Per period committee snapshot


A follow up of A minimal sharding protocol that may be worthwhile as a development target now
In that post, Vitalik illustrated a stub scheme for the basic committee mechanism that could be the testing backbone before we have a more stable specification of the protocol design.

There are two emitting-log-only functions (I renamed/reorder the parameters):

  1. add_header(shard_id, chunk_root, period) returns bool: anyone can call this function at any time. The first header to get included for a given shard in a given period gets in, all others don’t. This function just emits a log. Returns True on success.
  2. submit_vote(shard_id, chunk_root, period) returns bool: Sampled notaries call this function to submit a vote. This function just emits a log. Returns True on success.

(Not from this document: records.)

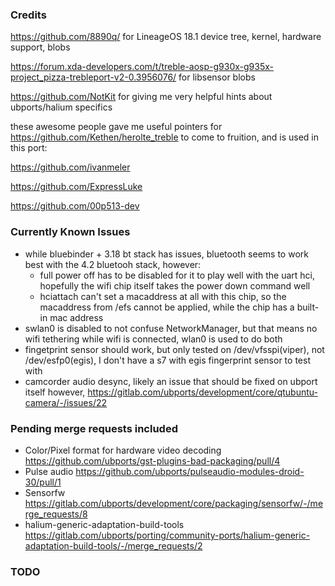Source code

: ### Credits
https://github.com/8890q/ for LineageOS 18.1 device tree, kernel, hardware support, blobs

https://forum.xda-developers.com/t/treble-aosp-g930x-g935x-project_pizza-trebleport-v2-0.3956076/ for libsensor blobs

https://github.com/NotKit for giving me very helpful hints about ubports/halium specifics

these awesome people gave me useful pointers for https://github.com/Kethen/herolte_treble to come to fruition, and is used in this port:

https://github.com/ivanmeler

https://github.com/ExpressLuke

https://github.com/00p513-dev


### Currently Known Issues
- while bluebinder + 3.18 bt stack has issues, bluetooth seems to work best with the 4.2 bluetooh stack, however:
	- full power off has to be disabled for it to play well with the uart hci, hopefully the wifi chip itself takes the power down command well
	- hciattach can't set a macaddress at all with this chip, so the macaddress from /efs cannot be applied, while the chip has a built-in mac address
- swlan0 is disabled to not confuse NetworkManager, but that means no wifi tethering while wifi is connected, wlan0 is used to do both
- fingetprint sensor should work, but only tested on /dev/vfsspi(viper), not /dev/esfp0(egis), I don't have a s7 with egis fingerprint sensor to test with
- camcorder audio desync, likely an issue that should be fixed on ubport itself however, https://gitlab.com/ubports/development/core/qtubuntu-camera/-/issues/22

### Pending merge requests included
- Color/Pixel format for hardware video decoding  https://github.com/ubports/gst-plugins-bad-packaging/pull/4
- Pulse audio https://github.com/ubports/pulseaudio-modules-droid-30/pull/1
- Sensorfw https://gitlab.com/ubports/development/core/packaging/sensorfw/-/merge_requests/8
- halium-generic-adaptation-build-tools https://gitlab.com/ubports/porting/community-ports/halium-generic-adaptation-build-tools/-/merge_requests/2

### TODO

And since the notaries have to know if they’re sampled committee members, they need to use message call to invoke a function which is similar to the outdated get_eligible_collator:

  • get_committee(shard_id, period) returns a list of addresses: use the last block hash h before this period as the seed. Selecting notary_pool[sha3(h) % notary_pool_size], notary_pool[sha3(h + 1) % notary_pool_size], .... notary_pool[sha3(h + (COMMITTEE_SIZE - 1)) % notary_pool_size] notaries from notary_pool.

This function is also a stub before we have a certain RNG mechanism.

In this scheme, most calculations happen in client side. Shard clients have to query SMC receipt log to decide which collations are included in the canonical shard chain.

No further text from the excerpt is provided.